*** Dataset records Section Begins ***
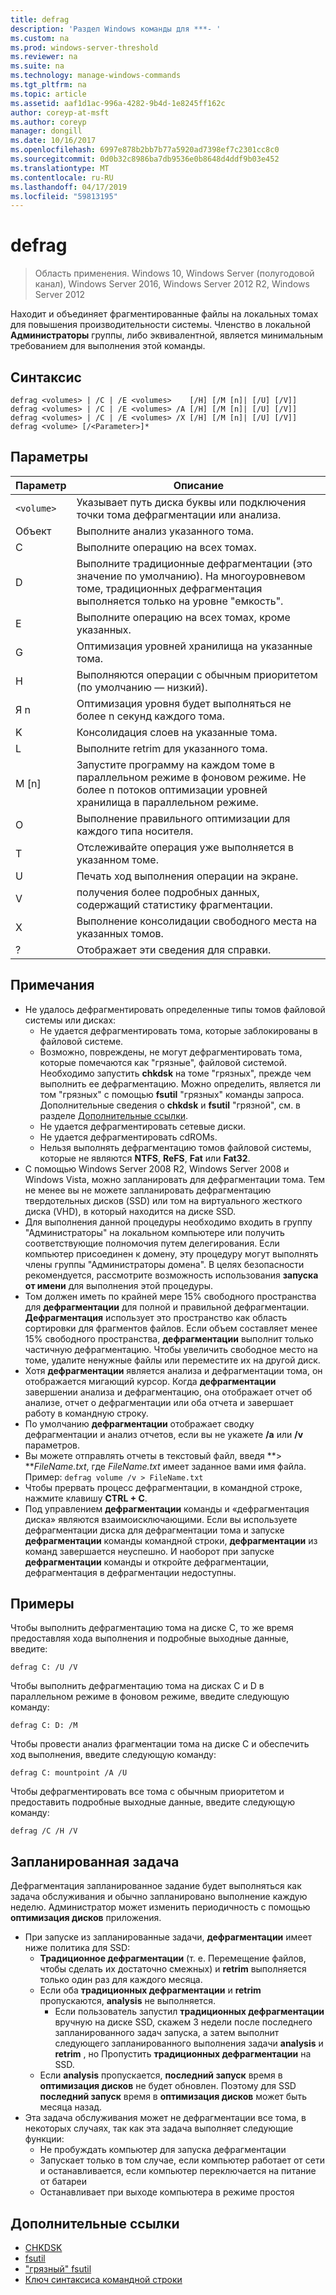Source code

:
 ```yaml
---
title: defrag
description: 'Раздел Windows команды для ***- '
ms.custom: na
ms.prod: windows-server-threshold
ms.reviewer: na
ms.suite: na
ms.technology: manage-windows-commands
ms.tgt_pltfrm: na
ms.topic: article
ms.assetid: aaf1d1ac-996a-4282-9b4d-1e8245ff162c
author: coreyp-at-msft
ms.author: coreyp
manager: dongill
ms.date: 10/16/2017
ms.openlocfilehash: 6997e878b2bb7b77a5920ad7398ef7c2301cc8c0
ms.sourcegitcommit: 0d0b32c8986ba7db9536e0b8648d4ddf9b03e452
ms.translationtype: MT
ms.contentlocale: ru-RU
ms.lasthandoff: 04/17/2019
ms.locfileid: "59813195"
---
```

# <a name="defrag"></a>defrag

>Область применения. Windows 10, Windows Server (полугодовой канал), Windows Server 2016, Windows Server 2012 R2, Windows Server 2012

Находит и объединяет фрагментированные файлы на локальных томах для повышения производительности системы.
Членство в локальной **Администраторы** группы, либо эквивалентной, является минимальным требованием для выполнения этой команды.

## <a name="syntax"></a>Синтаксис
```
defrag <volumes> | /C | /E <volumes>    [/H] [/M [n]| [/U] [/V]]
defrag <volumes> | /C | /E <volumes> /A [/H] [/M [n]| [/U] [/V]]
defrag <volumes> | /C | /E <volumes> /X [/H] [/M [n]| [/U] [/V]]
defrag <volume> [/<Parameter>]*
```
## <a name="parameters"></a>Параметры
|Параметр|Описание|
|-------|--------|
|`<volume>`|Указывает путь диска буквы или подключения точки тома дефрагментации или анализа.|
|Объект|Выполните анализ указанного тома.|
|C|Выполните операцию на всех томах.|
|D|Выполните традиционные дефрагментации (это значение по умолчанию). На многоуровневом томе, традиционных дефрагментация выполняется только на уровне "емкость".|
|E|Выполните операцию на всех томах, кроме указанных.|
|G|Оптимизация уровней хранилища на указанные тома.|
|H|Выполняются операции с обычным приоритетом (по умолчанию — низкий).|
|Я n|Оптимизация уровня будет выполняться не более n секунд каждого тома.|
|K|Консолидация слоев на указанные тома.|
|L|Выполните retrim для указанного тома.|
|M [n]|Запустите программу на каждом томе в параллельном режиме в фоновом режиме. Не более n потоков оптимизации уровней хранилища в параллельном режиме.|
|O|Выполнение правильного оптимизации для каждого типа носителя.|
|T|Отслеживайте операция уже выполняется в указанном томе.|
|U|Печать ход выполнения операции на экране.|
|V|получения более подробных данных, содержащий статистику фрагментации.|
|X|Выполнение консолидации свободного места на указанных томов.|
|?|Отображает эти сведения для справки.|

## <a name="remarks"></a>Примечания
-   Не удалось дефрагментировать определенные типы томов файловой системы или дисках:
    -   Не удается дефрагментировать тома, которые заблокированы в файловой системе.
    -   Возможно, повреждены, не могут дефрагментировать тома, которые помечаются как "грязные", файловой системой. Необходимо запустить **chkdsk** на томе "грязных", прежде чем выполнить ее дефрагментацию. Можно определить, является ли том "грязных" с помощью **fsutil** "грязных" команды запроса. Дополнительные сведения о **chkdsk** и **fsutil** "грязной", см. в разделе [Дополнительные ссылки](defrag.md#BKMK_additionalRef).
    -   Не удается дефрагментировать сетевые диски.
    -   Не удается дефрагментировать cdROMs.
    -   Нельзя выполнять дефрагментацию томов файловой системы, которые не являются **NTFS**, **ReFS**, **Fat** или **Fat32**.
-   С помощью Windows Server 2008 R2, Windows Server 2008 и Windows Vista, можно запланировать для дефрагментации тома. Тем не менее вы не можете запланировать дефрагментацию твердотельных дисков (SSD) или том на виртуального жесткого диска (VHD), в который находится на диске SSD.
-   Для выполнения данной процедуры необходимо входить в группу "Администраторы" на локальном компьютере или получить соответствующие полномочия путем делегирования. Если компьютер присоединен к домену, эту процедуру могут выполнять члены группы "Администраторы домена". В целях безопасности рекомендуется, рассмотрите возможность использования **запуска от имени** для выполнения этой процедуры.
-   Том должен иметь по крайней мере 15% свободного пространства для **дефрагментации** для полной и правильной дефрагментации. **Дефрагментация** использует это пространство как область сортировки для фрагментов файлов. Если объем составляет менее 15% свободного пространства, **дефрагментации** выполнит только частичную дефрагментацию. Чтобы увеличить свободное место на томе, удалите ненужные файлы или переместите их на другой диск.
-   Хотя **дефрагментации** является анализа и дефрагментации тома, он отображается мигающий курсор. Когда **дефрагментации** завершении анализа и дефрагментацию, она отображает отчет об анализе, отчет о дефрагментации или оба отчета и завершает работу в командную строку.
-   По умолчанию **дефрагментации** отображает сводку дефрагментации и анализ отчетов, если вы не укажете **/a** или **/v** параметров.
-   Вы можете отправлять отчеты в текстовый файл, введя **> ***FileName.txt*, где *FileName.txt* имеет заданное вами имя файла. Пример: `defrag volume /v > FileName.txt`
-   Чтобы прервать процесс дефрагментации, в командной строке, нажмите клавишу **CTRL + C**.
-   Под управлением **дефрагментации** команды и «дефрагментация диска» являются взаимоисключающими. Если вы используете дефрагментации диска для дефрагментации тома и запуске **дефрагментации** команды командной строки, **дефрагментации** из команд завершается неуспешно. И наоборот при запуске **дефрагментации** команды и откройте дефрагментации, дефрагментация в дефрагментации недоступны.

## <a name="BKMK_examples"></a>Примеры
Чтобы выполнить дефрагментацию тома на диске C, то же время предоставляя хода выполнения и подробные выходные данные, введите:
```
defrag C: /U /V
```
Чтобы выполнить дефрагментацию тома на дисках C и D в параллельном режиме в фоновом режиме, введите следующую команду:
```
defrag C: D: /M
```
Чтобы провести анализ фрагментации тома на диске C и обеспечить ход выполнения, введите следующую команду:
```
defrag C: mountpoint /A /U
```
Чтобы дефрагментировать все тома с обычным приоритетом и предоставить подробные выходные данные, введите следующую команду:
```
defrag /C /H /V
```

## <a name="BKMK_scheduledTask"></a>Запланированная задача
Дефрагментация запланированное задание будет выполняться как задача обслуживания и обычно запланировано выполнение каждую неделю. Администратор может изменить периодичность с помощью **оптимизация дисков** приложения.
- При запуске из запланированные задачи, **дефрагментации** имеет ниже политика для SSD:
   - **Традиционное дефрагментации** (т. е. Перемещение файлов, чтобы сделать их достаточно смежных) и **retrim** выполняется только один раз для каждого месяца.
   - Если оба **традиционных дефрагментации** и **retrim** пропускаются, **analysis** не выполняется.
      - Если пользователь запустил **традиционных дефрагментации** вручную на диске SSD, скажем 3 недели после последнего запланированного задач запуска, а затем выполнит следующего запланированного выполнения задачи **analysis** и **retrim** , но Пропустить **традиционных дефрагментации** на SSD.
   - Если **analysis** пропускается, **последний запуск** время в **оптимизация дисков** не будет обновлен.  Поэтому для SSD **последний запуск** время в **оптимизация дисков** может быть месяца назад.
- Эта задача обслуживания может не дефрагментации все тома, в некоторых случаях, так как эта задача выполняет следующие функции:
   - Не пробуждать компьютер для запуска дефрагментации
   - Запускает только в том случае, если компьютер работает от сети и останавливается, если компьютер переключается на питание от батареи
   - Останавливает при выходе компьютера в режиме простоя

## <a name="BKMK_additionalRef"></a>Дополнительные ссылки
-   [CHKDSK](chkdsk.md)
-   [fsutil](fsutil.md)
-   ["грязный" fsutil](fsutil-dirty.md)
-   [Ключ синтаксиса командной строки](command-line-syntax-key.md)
*** Dataset records Section Ends ***
What the task requires. Determine how many lines in the data above include the word "подробные", and state that number only.

Response to the exercise. 2